From: Short, David <david.short_at_...>
Date: Fri, 17 Jan 2003 10:01:17 -0500


>This is my first post here.

Welcome.

>I've been playing KoDP only a month, and this is the second time I am
shocked
>by a PC game intelligence ( Brian Reynlods' Alpha Centuari is the only
game of
>this class I can think of). In fact I think KoDP is the first fresh idea in
>gaming since Civ. However, unlike Civ, SMAC etc, KoDP remains largely
unknown.
>My quesiton is :why? What happened? There aren't even reviews or any info on
>large gaming sites like Gamespot, Avault etc. I myself accidentally found
out
>about it on EU forum (http://www.europa-universalis.com/forum/index.php ).
AC is a fine game. EU is a much better game than it has any right to be, but I still don't find it enjoyable to play.

>Although EU is a great game on its own, I find KoDP much more involving and
>non-trivial experience. And now compare their forum and this board: 13,400
>members vs. 222. Another example is Apolyton.net site. They had great
>influence on Civ gaming in general. (Yes,I understand direct comparison
>is not quite smart thing to do, but it does provide general picture).

>Anyway, I do think KoDP can be as popular as Civ, provided better
>'advertising',better website and appropriate forum. That could make
>KoDP2 reality..

There is a lot to chew on here and I'm not sure where to start.

The model A# used for the game was not one of several guys around a table pushing cardboard counters around a hexmap or gathered around pizza to play a rpg or a backyard capture the flag game. They set up a framework to tell a random interactive story. It's not a puzzle game where parts of the story unlock when you align the switchs in just the right way, it is something different.

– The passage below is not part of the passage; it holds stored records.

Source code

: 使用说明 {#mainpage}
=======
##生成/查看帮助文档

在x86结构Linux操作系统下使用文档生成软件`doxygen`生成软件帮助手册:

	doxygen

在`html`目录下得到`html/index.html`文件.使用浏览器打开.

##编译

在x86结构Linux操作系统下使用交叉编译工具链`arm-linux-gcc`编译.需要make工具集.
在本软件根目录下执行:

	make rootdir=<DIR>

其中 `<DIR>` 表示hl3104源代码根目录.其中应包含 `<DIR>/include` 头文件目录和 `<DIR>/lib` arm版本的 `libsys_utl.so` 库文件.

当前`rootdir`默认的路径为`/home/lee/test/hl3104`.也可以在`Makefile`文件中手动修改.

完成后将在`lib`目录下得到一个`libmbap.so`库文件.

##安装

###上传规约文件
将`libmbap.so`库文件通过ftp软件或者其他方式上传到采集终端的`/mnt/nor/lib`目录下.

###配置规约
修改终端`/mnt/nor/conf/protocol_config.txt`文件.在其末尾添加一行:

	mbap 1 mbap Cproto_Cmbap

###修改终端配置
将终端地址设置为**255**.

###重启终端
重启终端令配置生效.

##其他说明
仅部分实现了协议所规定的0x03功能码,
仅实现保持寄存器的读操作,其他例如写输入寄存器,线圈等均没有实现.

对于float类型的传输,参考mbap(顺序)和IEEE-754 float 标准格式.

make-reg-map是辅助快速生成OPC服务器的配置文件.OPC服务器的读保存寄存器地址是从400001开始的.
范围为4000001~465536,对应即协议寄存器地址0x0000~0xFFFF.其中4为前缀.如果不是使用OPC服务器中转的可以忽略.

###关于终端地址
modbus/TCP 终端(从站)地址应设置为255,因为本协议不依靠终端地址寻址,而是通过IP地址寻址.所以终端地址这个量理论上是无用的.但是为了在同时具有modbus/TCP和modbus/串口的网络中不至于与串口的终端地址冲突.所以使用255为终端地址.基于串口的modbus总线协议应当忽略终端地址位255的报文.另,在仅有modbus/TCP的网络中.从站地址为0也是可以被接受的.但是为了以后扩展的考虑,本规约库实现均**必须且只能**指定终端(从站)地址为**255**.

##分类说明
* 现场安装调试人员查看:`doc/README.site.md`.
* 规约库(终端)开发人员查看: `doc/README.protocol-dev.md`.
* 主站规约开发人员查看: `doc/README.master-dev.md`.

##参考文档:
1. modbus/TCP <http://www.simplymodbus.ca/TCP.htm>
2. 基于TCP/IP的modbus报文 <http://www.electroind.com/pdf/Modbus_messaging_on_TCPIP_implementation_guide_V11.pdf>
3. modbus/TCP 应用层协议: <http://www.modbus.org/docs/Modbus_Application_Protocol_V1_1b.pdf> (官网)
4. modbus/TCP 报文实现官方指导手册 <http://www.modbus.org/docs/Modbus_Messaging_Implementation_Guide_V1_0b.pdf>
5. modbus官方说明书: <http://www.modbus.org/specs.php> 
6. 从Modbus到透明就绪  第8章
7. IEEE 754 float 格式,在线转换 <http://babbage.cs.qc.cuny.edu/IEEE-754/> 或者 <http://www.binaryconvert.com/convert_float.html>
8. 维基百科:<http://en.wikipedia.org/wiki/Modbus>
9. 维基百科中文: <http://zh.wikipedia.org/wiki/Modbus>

I genuinely admire KODP, but what they did was so far outside the normal experience of computer games that it missed regular computer gamers.

Several magazines reviewed it. They didn't have a category to put it in. They didn't know what to do with it, so the mocked the graphics.

Since the game was outside regular categories, publishers were not interested and A# had to go it alone.

If David D. wants to he'll tell you about the experience of getting a computer game on store shelves. It boils down to major retailers want a significant chunk of change in order to stock a game, and A# didn't have the money.

The randomness and lack of determination and the lack of feedback turned off some members of the buying public.

I think Glorantha turned off several people. There is a significant investment in learning the legends and the culture and that turned some people away. Just learning the rythem of the clan year is something outside our regular experience and then there are all the hero-quests you must largely memorize.

So it doesn't appear in stores and it doesn't appeal to the regular audiance of on-line computer gamers, who are you going to sell to?

As I said I genuinely admire KODP. I would very much like to see what A# could do with a subject like running a fur trading post in Alaska or a treasure hunting expedition in Africa, something that could be marketed to schools along the line of the old Oregon Trail games.

One of my goals in life is to complete a hard/long game without reloading once. In several years of trying I've not managed it yet.